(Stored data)

● ● ● ● ●

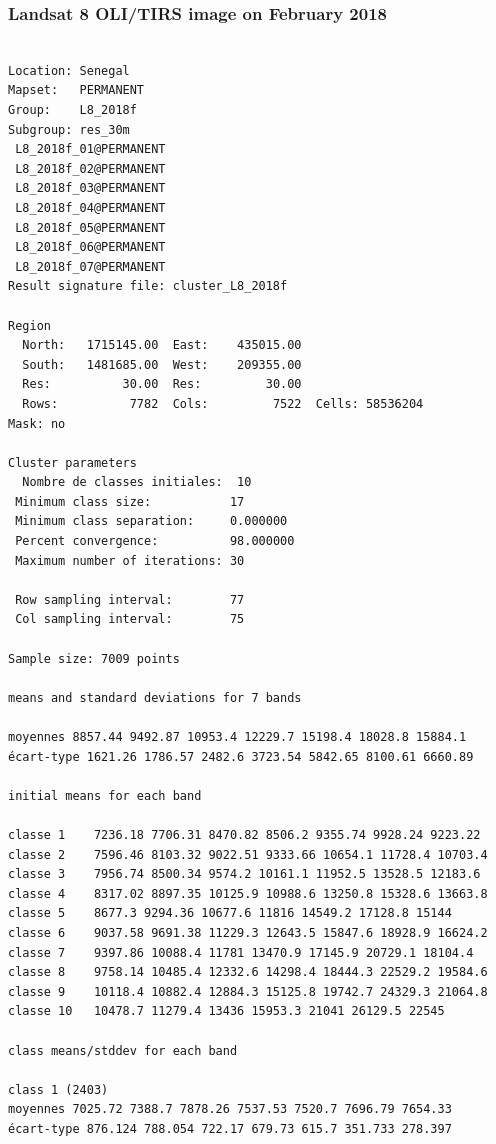 \documentclass[earth,article,submit,pdftex,moreauthors]{Definitions/mdpi}
\begin{document}
\subsubsection[\appendixname~\thesubsubsection]{Landsat 8 OLI/TIRS image on February 2018}
\begin{scriptsize}
\begin{verbatim}

Location: Senegal
Mapset:   PERMANENT
Group:    L8_2018f
Subgroup: res_30m
 L8_2018f_01@PERMANENT
 L8_2018f_02@PERMANENT
 L8_2018f_03@PERMANENT
 L8_2018f_04@PERMANENT
 L8_2018f_05@PERMANENT
 L8_2018f_06@PERMANENT
 L8_2018f_07@PERMANENT
Result signature file: cluster_L8_2018f

Region
  North:   1715145.00  East:    435015.00
  South:   1481685.00  West:    209355.00
  Res:          30.00  Res:         30.00
  Rows:          7782  Cols:         7522  Cells: 58536204
Mask: no

Cluster parameters
  Nombre de classes initiales: 	10
 Minimum class size:           17
 Minimum class separation:     0.000000
 Percent convergence:          98.000000
 Maximum number of iterations: 30

 Row sampling interval:        77
 Col sampling interval:        75

Sample size: 7009 points

means and standard deviations for 7 bands

moyennes 8857.44 9492.87 10953.4 12229.7 15198.4 18028.8 15884.1
écart-type 1621.26 1786.57 2482.6 3723.54 5842.65 8100.61 6660.89

initial means for each band

classe 1    7236.18 7706.31 8470.82 8506.2 9355.74 9928.24 9223.22
classe 2    7596.46 8103.32 9022.51 9333.66 10654.1 11728.4 10703.4
classe 3    7956.74 8500.34 9574.2 10161.1 11952.5 13528.5 12183.6
classe 4    8317.02 8897.35 10125.9 10988.6 13250.8 15328.6 13663.8
classe 5    8677.3 9294.36 10677.6 11816 14549.2 17128.8 15144
classe 6    9037.58 9691.38 11229.3 12643.5 15847.6 18928.9 16624.2
classe 7    9397.86 10088.4 11781 13470.9 17145.9 20729.1 18104.4
classe 8    9758.14 10485.4 12332.6 14298.4 18444.3 22529.2 19584.6
classe 9    10118.4 10882.4 12884.3 15125.8 19742.7 24329.3 21064.8
classe 10   10478.7 11279.4 13436 15953.3 21041 26129.5 22545

class means/stddev for each band

class 1 (2403)
moyennes 7025.72 7388.7 7878.26 7537.53 7520.7 7696.79 7654.33
écart-type 876.124 788.054 722.17 679.73 615.7 351.733 278.397


\end{verbatim}
\end{scriptsize}
\end{document}
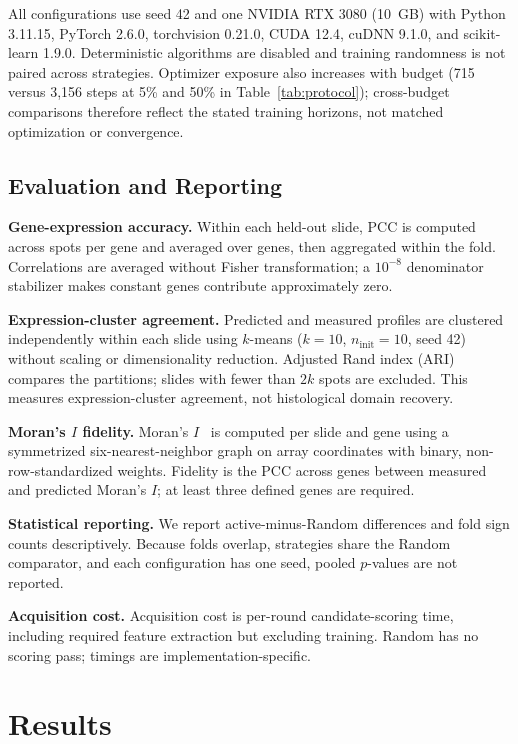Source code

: \documentclass[]{spie}
\begin{document}
All configurations use seed 42 and one NVIDIA RTX 3080 (10~GB) with Python 3.11.15, PyTorch 2.6.0, torchvision 0.21.0, CUDA 12.4, cuDNN 9.1.0, and scikit-learn 1.9.0. Deterministic algorithms are disabled and training randomness is not paired across strategies. Optimizer exposure also increases with budget (715 versus 3,156 steps at 5\% and 50\% in Table~\ref{tab:protocol}); cross-budget comparisons therefore reflect the stated training horizons, not matched optimization or convergence.

\subsection{Evaluation and Reporting}
\label{sec:evaluation}

\noindent\textbf{Gene-expression accuracy.}
Within each held-out slide, PCC is computed across spots per gene and averaged over genes, then aggregated within the fold. Correlations are averaged without Fisher transformation; a $10^{-8}$ denominator stabilizer makes constant genes contribute approximately zero.

\noindent\textbf{Expression-cluster agreement.}
Predicted and measured profiles are clustered independently within each slide using $k$-means ($k=10$, $n_{\mathrm{init}}=10$, seed 42) without scaling or dimensionality reduction. Adjusted Rand index (ARI)~\cite{hubert1985comparing} compares the partitions; slides with fewer than $2k$ spots are excluded. This measures expression-cluster agreement, not histological domain recovery.

\noindent\textbf{Moran's $I$ fidelity.}
Moran's $I$~\cite{moran1950notes} is computed per slide and gene using a symmetrized six-nearest-neighbor graph on array coordinates with binary, non-row-standardized weights. Fidelity is the PCC across genes between measured and predicted Moran's $I$; at least three defined genes are required.

\noindent\textbf{Statistical reporting.}
We report active-minus-Random differences and fold sign counts descriptively. Because folds overlap, strategies share the Random comparator, and each configuration has one seed, pooled $p$-values are not reported.

\noindent\textbf{Acquisition cost.}
Acquisition cost is per-round candidate-scoring time, including required feature extraction but excluding training. Random has no scoring pass; timings are implementation-specific.

\section{Results}
\label{sec:results}
\end{document}
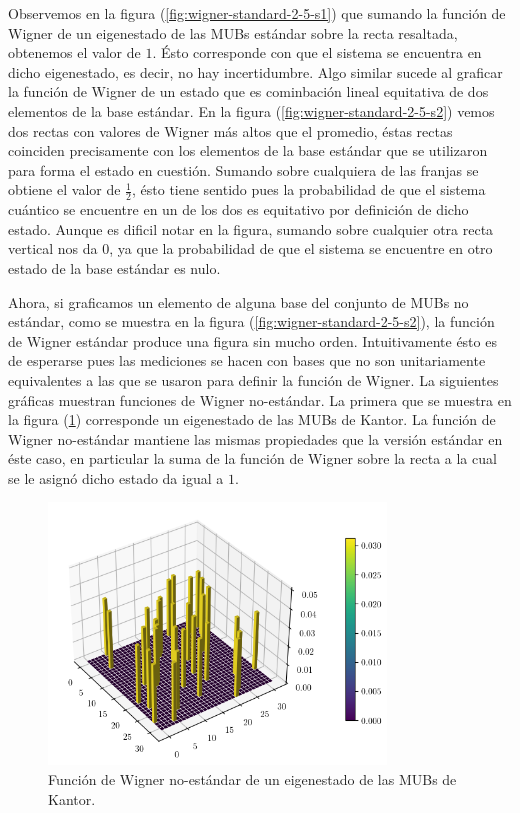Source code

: \documentclass[a4paper]{report}
\begin{document}
  Observemos en la figura (\ref{fig:wigner-standard-2-5-s1})
  que sumando la función de Wigner de un eigenestado de las
  MUBs estándar sobre la recta resaltada, obtenemos el valor
  de $1$. Ésto corresponde con que el sistema se encuentra
  en dicho eigenestado, es decir, no hay incertidumbre. Algo
  similar sucede al graficar la función de Wigner de un
  estado que es cominbación lineal equitativa de dos
  elementos de la base estándar. En la figura
  (\ref{fig:wigner-standard-2-5-s2}) vemos dos rectas con
  valores de Wigner más altos que el promedio, éstas rectas
  coinciden precisamente con los elementos de la base
  estándar que se utilizaron para forma el estado en
  cuestión. Sumando sobre cualquiera de las franjas se
  obtiene el valor de $\frac{1}{2}$, ésto tiene sentido pues
  la probabilidad de que el sistema cuántico se encuentre en
  un de los dos es equitativo por definición de dicho
  estado.  Aunque es dificil notar en la figura, sumando
  sobre cualquier otra recta vertical nos da $0$, ya que la
  probabilidad de que el sistema se encuentre en otro estado
  de la base estándar es nulo.

  Ahora, si graficamos un elemento de alguna base del
  conjunto de MUBs no estándar, como se muestra en la figura
  (\ref{fig:wigner-standard-2-5-s2}), la función de Wigner
  estándar produce una figura sin mucho orden.
  Intuitivamente ésto es de esperarse pues las mediciones se
  hacen con bases que no son unitariamente equivalentes a
  las que se usaron para definir la función de Wigner. La
  siguientes gráficas muestran funciones de Wigner
  no-estándar. La primera que se muestra en la figura
  (\ref{fig:wigner-kantor-2-5-s3}) corresponde un
  eigenestado de las MUBs de Kantor. La función de Wigner
  no-estándar mantiene las mismas propiedades que la versión
  estándar en éste caso, en particular la suma de la función
  de Wigner sobre la recta a la cual se le asignó dicho
  estado da igual a $1$. 

  \begin{figure}[ht]
    \centering
    \includegraphics[width=0.8\textwidth]{imgs/wigner-kantor-2-5-s3.png}
    \caption{Función de Wigner no-estándar de un eigenestado
    de las MUBs de Kantor.}
    \label{fig:wigner-kantor-2-5-s3}
  \end{figure}
\end{document}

● ● ● ● ●

■ Problem requirements ■
Write the number of lines in the data above that contain the word "fold", and add nothing to it.

■ Written answer ■
2